(Stored items)

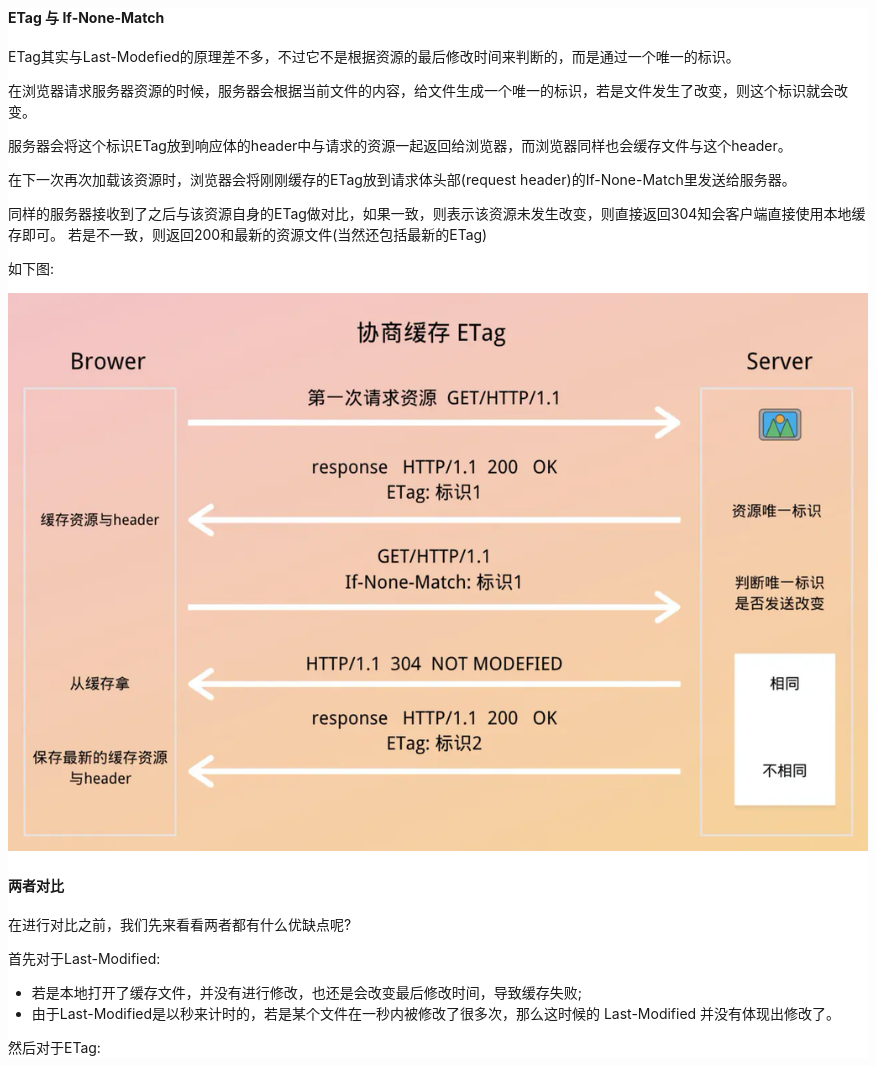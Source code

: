 #### ETag 与 If-None-Match

ETag其实与Last-Modefied的原理差不多，不过它不是根据资源的最后修改时间来判断的，而是通过一个唯一的标识。

在浏览器请求服务器资源的时候，服务器会根据当前文件的内容，给文件生成一个唯一的标识，若是文件发生了改变，则这个标识就会改变。

服务器会将这个标识ETag放到响应体的header中与请求的资源一起返回给浏览器，而浏览器同样也会缓存文件与这个header。

在下一次再次加载该资源时，浏览器会将刚刚缓存的ETag放到请求体头部(request header)的If-None-Match里发送给服务器。

同样的服务器接收到了之后与该资源自身的ETag做对比，如果一致，则表示该资源未发生改变，则直接返回304知会客户端直接使用本地缓存即可。 若是不一致，则返回200和最新的资源文件(当然还包括最新的ETag)

如下图:

<img src="./images/003.jpg">

#### 两者对比

在进行对比之前，我们先来看看两者都有什么优缺点呢?

首先对于Last-Modified:

- 若是本地打开了缓存文件，并没有进行修改，也还是会改变最后修改时间，导致缓存失败;
- 由于Last-Modified是以秒来计时的，若是某个文件在一秒内被修改了很多次，那么这时候的 Last-Modified 并没有体现出修改了。

然后对于ETag:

Task requirements →
Output nothing but the records, word for word, and none of their pictures.

Response for this exercise →
Source code

: #### ETag 与 If-None-Match

ETag其实与Last-Modefied的原理差不多，不过它不是根据资源的最后修改时间来判断的，而是通过一个唯一的标识。

在浏览器请求服务器资源的时候，服务器会根据当前文件的内容，给文件生成一个唯一的标识，若是文件发生了改变，则这个标识就会改变。

服务器会将这个标识ETag放到响应体的header中与请求的资源一起返回给浏览器，而浏览器同样也会缓存文件与这个header。

在下一次再次加载该资源时，浏览器会将刚刚缓存的ETag放到请求体头部(request header)的If-None-Match里发送给服务器。

同样的服务器接收到了之后与该资源自身的ETag做对比，如果一致，则表示该资源未发生改变，则直接返回304知会客户端直接使用本地缓存即可。 若是不一致，则返回200和最新的资源文件(当然还包括最新的ETag)

如下图:

<img src="./images/003.jpg">

#### 两者对比

在进行对比之前，我们先来看看两者都有什么优缺点呢?

首先对于Last-Modified:

- 若是本地打开了缓存文件，并没有进行修改，也还是会改变最后修改时间，导致缓存失败;
- 由于Last-Modified是以秒来计时的，若是某个文件在一秒内被修改了很多次，那么这时候的 Last-Modified 并没有体现出修改了。

然后对于ETag:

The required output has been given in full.